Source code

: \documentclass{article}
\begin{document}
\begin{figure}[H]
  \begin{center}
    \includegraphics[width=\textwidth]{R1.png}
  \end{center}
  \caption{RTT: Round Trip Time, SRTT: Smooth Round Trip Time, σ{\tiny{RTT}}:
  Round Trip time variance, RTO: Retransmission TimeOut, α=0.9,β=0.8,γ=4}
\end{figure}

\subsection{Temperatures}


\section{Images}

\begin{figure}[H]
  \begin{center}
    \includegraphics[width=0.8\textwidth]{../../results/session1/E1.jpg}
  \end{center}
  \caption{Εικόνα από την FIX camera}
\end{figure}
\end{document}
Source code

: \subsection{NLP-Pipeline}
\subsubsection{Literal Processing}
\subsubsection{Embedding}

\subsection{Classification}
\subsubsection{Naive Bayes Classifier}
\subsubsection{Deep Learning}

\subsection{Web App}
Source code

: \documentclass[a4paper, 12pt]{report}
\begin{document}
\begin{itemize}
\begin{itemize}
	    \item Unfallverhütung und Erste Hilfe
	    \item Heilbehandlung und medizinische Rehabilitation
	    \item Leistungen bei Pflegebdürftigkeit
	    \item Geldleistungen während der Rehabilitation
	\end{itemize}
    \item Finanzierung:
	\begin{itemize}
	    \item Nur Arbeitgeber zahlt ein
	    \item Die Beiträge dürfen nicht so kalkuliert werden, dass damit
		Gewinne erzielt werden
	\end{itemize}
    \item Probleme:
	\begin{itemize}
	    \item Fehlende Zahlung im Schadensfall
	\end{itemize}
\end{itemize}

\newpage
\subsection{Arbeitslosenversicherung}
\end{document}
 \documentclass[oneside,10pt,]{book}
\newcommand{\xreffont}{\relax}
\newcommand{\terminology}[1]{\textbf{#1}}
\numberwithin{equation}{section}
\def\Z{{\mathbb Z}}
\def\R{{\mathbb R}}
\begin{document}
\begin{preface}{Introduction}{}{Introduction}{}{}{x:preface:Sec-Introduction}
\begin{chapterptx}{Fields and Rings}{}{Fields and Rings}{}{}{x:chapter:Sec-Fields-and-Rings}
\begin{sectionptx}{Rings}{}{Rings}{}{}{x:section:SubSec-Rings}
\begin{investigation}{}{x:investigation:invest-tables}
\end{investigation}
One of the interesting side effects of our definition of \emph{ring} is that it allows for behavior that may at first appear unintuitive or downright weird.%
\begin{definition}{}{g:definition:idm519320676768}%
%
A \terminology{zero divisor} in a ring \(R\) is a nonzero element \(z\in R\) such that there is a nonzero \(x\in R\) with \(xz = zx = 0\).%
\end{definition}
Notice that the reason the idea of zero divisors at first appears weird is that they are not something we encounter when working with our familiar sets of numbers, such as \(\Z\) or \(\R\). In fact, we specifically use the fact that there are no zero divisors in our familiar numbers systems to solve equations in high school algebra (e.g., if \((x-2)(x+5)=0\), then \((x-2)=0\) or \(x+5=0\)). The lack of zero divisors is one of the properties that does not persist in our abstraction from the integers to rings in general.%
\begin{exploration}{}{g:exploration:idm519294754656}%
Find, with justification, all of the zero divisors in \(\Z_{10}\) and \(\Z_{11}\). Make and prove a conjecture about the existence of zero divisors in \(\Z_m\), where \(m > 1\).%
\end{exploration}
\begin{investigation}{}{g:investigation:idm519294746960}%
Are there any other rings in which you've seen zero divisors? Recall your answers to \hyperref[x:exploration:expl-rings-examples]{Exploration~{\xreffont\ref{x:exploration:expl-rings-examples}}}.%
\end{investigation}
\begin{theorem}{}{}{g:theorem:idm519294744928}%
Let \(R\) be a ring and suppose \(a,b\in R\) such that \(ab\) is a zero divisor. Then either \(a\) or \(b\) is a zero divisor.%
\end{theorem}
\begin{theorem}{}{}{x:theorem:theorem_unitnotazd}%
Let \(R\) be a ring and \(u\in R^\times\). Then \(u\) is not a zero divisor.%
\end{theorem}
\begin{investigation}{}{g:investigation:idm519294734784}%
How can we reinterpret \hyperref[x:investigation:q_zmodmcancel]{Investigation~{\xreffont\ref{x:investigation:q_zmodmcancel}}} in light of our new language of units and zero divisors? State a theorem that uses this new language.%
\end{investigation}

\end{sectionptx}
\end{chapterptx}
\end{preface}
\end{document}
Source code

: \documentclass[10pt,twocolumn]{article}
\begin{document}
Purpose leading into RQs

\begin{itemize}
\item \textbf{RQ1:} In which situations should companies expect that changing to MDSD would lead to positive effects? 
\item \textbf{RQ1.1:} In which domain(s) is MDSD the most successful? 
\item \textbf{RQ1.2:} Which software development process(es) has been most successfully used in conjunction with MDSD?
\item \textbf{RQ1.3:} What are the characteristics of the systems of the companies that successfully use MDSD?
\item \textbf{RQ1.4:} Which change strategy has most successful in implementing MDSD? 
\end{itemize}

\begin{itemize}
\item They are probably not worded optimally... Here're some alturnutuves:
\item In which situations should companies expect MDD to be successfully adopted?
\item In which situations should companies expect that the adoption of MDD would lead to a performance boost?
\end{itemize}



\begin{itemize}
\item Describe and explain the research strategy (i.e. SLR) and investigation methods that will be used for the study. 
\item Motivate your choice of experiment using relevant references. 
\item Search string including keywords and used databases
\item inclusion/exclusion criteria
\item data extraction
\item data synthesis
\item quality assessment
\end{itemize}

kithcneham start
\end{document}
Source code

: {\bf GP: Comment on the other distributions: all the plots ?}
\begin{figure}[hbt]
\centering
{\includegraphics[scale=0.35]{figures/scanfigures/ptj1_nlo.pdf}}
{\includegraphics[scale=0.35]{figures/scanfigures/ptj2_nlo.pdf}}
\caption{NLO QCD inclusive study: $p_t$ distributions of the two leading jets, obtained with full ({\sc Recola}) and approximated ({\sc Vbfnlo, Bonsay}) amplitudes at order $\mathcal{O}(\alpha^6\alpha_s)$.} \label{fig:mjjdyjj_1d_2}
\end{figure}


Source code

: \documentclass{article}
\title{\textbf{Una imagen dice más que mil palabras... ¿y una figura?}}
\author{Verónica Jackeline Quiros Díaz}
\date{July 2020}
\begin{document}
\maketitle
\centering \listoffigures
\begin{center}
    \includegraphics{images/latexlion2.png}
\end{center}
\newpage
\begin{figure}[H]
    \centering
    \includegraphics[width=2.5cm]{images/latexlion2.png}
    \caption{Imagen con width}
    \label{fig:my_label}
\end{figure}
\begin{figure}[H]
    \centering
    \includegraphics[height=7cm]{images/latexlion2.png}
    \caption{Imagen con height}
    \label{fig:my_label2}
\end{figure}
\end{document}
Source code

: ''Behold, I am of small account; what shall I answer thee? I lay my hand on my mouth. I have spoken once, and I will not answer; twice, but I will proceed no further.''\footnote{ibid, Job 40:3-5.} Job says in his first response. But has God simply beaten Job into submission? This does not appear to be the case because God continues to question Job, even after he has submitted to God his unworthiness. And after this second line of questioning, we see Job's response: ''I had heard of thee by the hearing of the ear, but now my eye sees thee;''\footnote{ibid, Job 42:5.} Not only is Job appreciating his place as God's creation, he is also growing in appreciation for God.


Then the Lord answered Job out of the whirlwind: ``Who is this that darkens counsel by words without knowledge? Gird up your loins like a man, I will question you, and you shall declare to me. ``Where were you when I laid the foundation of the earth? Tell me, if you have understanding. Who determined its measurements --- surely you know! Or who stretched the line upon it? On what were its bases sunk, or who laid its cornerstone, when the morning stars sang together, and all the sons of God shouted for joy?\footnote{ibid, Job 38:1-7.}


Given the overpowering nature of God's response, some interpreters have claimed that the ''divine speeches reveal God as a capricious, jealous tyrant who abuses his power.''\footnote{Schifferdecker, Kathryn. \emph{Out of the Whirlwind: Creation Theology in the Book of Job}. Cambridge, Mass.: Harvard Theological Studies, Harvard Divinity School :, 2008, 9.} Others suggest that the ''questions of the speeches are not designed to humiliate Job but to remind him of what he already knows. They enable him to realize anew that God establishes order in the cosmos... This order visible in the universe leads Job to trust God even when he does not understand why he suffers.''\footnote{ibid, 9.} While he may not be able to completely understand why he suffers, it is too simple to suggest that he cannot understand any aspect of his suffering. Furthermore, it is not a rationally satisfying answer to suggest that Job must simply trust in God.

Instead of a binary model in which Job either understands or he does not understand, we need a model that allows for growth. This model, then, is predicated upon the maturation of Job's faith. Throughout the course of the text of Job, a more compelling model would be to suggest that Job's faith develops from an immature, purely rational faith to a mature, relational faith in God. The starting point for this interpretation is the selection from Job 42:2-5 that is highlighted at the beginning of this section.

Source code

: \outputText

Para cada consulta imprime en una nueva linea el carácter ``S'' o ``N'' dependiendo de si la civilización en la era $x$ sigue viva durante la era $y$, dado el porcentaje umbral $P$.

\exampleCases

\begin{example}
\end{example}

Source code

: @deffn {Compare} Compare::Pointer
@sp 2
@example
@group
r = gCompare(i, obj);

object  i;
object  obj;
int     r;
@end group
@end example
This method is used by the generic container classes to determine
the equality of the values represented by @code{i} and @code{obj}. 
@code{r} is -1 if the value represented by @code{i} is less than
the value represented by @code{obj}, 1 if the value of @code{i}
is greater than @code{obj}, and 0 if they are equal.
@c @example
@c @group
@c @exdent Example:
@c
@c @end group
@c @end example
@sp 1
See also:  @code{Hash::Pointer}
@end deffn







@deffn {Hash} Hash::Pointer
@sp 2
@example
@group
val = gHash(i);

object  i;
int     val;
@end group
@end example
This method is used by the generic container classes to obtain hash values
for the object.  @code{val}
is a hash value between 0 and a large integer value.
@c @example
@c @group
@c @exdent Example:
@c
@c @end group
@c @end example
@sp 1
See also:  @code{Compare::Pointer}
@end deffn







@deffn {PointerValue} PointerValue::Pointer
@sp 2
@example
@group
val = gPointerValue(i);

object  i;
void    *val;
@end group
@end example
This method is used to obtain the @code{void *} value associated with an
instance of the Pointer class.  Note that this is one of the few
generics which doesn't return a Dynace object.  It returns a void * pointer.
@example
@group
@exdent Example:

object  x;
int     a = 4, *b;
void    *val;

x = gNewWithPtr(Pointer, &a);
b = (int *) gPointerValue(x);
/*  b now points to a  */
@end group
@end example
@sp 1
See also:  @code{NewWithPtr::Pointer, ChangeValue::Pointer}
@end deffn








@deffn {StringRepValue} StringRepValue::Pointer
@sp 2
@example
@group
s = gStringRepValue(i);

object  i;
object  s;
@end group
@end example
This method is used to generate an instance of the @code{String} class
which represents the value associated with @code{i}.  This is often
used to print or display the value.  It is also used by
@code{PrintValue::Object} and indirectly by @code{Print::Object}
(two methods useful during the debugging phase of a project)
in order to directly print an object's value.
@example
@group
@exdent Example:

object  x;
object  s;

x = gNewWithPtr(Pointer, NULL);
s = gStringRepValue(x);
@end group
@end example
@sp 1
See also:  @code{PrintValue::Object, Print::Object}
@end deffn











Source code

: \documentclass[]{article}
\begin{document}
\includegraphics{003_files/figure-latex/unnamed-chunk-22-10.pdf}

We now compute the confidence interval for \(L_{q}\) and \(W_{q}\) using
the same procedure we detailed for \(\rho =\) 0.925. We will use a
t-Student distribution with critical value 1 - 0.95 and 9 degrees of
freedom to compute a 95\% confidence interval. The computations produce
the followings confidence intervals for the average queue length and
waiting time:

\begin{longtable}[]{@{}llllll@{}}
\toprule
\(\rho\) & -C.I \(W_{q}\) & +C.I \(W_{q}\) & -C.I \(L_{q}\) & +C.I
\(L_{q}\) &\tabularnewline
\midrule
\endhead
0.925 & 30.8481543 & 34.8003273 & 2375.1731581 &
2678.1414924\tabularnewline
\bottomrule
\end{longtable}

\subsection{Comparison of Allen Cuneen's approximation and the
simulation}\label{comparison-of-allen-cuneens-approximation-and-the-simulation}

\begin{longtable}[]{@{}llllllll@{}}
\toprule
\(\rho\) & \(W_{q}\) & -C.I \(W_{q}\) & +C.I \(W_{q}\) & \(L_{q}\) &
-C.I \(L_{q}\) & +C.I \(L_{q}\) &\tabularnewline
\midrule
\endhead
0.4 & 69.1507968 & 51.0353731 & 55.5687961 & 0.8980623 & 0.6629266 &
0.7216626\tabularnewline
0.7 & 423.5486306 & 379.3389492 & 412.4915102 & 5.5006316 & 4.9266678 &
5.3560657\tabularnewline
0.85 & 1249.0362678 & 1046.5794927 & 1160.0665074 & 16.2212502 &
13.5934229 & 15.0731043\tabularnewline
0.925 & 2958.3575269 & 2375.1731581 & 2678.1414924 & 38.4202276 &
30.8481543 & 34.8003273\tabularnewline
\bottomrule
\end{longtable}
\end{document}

::::

In the listing above, find the line with "to positive effects?" and the line with "conjunction with MDSD?"; set down exactly those two lines and every line between them, nothing more.

__Result for this task__
\item \textbf{RQ1:} In which situations should companies expect that changing to MDSD would lead to positive effects? 
\item \textbf{RQ1.1:} In which domain(s) is MDSD the most successful? 
\item \textbf{RQ1.2:} Which software development process(es) has been most successfully used in conjunction with MDSD?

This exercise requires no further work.